3 Steps to Hamstring Assessment

Overall, there are three points that should always be included in an assessment and targeted prevention of hamstring injuries. The first step is to assess the basic tone and muscle activity during neck flexion. If the biceps femoris is working here, this indicates inefficient muscle activity. The second step is to test whether the semigroup works more dominantly in knee flexion and the biceps femoris in hip extension.

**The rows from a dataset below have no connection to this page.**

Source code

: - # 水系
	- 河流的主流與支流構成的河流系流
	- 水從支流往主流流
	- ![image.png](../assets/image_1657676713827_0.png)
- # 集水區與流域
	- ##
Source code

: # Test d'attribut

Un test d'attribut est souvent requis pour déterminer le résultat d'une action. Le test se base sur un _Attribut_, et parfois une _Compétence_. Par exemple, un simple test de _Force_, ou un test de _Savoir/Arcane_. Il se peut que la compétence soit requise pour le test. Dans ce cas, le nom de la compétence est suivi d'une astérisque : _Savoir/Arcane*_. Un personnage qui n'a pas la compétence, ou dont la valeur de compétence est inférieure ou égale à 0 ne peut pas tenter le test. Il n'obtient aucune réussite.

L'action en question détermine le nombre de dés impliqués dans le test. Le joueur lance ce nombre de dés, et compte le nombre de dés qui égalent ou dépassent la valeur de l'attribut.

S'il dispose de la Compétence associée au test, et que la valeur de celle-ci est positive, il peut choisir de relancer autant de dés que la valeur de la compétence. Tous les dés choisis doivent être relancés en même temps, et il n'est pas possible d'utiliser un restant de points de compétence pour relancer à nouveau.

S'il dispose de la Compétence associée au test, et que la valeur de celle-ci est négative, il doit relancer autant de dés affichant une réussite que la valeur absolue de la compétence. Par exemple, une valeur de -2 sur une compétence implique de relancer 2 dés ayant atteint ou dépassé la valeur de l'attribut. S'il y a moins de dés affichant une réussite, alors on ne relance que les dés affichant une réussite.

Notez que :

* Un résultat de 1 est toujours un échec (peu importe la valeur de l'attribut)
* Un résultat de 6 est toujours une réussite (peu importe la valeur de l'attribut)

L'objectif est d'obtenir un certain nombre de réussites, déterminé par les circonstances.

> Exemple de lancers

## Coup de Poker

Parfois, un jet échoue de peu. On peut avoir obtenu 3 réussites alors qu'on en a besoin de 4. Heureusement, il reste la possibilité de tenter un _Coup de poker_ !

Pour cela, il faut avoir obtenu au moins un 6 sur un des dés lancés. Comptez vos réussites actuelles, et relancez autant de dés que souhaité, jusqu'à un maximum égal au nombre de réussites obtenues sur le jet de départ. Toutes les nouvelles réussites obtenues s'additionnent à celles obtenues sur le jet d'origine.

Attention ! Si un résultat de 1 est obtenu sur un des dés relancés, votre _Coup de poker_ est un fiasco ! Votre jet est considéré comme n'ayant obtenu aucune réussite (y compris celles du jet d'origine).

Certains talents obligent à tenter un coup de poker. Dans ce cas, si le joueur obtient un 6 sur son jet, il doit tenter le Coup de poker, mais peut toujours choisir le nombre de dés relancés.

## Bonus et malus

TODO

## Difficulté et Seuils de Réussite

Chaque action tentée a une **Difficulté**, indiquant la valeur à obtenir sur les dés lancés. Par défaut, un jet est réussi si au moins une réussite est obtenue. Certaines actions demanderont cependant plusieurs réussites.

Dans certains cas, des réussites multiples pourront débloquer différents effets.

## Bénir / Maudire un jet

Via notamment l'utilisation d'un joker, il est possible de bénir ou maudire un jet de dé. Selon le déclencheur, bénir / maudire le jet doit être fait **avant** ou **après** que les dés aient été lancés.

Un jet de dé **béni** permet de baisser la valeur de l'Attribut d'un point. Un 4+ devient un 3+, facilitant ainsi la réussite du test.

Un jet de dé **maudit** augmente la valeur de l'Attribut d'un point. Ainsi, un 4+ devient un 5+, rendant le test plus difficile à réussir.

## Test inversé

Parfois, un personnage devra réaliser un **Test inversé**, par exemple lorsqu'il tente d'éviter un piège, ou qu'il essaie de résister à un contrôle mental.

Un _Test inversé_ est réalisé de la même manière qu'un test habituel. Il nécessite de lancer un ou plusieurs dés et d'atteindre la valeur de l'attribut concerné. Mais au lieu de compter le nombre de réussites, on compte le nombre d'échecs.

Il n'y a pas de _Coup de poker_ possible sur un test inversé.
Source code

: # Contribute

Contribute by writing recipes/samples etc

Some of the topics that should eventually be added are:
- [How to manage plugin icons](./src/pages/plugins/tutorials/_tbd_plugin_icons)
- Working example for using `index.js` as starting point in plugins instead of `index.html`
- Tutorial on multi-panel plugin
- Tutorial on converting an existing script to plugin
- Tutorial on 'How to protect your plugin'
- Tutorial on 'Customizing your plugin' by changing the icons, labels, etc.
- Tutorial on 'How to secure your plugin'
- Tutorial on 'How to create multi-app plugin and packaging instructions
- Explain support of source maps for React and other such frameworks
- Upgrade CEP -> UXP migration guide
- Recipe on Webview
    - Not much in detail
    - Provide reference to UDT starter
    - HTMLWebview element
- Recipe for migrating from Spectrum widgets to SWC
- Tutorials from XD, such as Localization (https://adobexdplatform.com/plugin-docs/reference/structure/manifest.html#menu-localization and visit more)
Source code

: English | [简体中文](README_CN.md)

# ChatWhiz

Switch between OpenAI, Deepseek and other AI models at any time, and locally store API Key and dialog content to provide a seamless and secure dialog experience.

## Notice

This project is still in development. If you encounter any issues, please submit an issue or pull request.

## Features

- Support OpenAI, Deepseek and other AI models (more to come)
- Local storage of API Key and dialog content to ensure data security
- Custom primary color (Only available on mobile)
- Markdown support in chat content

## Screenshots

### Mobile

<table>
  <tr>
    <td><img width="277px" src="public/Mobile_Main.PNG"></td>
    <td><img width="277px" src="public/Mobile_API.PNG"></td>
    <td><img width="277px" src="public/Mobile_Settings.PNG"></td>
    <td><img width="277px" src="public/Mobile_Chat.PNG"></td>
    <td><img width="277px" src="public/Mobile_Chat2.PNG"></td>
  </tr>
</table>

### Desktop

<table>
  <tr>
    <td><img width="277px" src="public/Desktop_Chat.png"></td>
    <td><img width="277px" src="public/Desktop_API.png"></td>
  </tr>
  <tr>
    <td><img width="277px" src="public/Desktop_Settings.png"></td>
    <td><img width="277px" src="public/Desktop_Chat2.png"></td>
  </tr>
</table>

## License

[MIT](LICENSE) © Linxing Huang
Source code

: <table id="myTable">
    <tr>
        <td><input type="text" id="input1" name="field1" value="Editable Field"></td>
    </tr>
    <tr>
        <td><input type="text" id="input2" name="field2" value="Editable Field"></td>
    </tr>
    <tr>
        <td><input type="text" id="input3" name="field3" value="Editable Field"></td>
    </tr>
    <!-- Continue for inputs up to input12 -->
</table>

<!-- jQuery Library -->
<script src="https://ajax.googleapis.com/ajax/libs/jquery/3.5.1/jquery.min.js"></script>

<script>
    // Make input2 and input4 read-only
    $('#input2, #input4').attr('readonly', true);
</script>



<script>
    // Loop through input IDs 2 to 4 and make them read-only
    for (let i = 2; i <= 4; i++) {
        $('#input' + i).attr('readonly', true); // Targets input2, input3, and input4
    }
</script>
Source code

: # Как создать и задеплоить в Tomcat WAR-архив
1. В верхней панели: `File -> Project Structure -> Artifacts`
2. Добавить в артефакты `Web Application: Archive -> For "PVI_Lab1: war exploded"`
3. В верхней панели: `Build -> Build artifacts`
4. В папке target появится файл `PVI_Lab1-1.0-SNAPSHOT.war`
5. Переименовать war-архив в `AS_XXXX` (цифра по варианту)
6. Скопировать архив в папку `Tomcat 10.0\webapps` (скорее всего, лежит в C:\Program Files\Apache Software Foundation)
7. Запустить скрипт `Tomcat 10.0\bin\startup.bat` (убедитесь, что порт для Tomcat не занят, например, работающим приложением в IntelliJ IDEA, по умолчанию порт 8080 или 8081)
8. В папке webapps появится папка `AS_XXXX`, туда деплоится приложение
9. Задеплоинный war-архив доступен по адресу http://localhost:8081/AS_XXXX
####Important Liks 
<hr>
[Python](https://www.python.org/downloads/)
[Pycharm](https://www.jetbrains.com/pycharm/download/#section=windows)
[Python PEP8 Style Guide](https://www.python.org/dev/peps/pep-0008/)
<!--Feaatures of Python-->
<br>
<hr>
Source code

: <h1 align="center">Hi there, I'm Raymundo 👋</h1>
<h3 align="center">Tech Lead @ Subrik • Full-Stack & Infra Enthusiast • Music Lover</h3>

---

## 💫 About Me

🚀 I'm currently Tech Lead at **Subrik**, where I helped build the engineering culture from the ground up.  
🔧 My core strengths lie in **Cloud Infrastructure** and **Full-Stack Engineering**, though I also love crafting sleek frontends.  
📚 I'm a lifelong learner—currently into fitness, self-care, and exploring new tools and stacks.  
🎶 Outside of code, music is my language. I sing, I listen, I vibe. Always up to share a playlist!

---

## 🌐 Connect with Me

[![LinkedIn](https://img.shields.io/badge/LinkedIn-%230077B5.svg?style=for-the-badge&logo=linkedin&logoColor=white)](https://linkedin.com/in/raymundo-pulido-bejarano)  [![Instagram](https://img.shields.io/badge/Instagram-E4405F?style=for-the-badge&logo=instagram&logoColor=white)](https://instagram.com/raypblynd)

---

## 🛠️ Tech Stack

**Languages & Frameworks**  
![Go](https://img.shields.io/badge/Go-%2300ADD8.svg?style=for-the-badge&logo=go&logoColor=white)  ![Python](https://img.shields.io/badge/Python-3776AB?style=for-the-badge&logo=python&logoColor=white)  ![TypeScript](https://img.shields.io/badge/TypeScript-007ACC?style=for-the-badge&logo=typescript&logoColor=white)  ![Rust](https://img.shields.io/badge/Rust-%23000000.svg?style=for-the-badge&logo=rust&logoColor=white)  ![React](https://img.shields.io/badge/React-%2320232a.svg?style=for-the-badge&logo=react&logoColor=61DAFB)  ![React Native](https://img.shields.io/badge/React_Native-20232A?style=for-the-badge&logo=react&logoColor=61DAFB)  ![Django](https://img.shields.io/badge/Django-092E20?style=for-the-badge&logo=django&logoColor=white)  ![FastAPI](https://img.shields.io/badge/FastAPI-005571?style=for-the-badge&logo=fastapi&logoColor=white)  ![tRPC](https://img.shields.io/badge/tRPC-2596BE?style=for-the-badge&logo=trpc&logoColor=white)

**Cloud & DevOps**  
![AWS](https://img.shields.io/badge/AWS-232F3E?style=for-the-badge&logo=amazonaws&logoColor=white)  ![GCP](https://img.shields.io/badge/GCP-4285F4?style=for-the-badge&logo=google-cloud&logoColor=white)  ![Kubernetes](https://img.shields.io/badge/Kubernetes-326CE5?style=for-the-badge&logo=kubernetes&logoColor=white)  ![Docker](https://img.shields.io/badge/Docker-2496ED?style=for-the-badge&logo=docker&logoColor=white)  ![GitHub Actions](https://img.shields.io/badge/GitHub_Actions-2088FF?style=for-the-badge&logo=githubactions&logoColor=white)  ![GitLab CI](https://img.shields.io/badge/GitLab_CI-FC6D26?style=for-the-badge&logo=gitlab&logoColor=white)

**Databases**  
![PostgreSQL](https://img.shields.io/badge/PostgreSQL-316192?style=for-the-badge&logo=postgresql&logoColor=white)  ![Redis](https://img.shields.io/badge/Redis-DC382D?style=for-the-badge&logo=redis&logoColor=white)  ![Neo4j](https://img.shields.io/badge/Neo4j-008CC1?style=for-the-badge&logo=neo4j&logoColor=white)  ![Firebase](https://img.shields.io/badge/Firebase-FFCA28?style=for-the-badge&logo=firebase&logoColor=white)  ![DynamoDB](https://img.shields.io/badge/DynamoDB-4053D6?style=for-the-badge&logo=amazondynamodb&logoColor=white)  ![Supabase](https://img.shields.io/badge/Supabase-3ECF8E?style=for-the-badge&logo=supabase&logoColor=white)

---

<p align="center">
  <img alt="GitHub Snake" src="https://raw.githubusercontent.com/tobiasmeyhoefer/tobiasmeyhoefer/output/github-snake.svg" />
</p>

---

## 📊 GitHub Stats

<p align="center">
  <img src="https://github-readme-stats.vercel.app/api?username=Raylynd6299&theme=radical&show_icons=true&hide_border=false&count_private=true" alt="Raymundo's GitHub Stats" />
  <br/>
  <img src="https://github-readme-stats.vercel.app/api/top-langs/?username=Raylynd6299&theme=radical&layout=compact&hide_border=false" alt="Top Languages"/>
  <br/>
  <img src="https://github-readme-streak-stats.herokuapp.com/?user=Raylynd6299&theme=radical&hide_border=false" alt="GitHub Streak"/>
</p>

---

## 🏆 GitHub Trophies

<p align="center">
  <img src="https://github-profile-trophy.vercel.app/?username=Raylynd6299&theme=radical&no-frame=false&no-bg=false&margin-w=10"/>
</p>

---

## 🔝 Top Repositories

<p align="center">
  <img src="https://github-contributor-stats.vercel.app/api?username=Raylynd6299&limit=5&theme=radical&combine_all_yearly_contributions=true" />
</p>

A reverse pattern is a sign of compensation. The third step then involves learning targeted control to counteract compensation. Once this has been mastered, the load can be slowly increased without compensation occurring again. An additional tip is to also screen surrounding structures to uncover further compensations, such as those caused by the gluteus medius, and to ensure that these are sufficiently trained (e.g. the transversus or foot mobility).

Conclusion

These three steps offer a clear roadmap to proactively prevent hamstring injuries. EMG mapping identifies hidden compensation patterns that often go unnoticed and contribute to injury risk. EMG biofeedback enables precise muscle targeting and coordination training, resulting in more efficient movement and reduced injury vulnerability for athletes.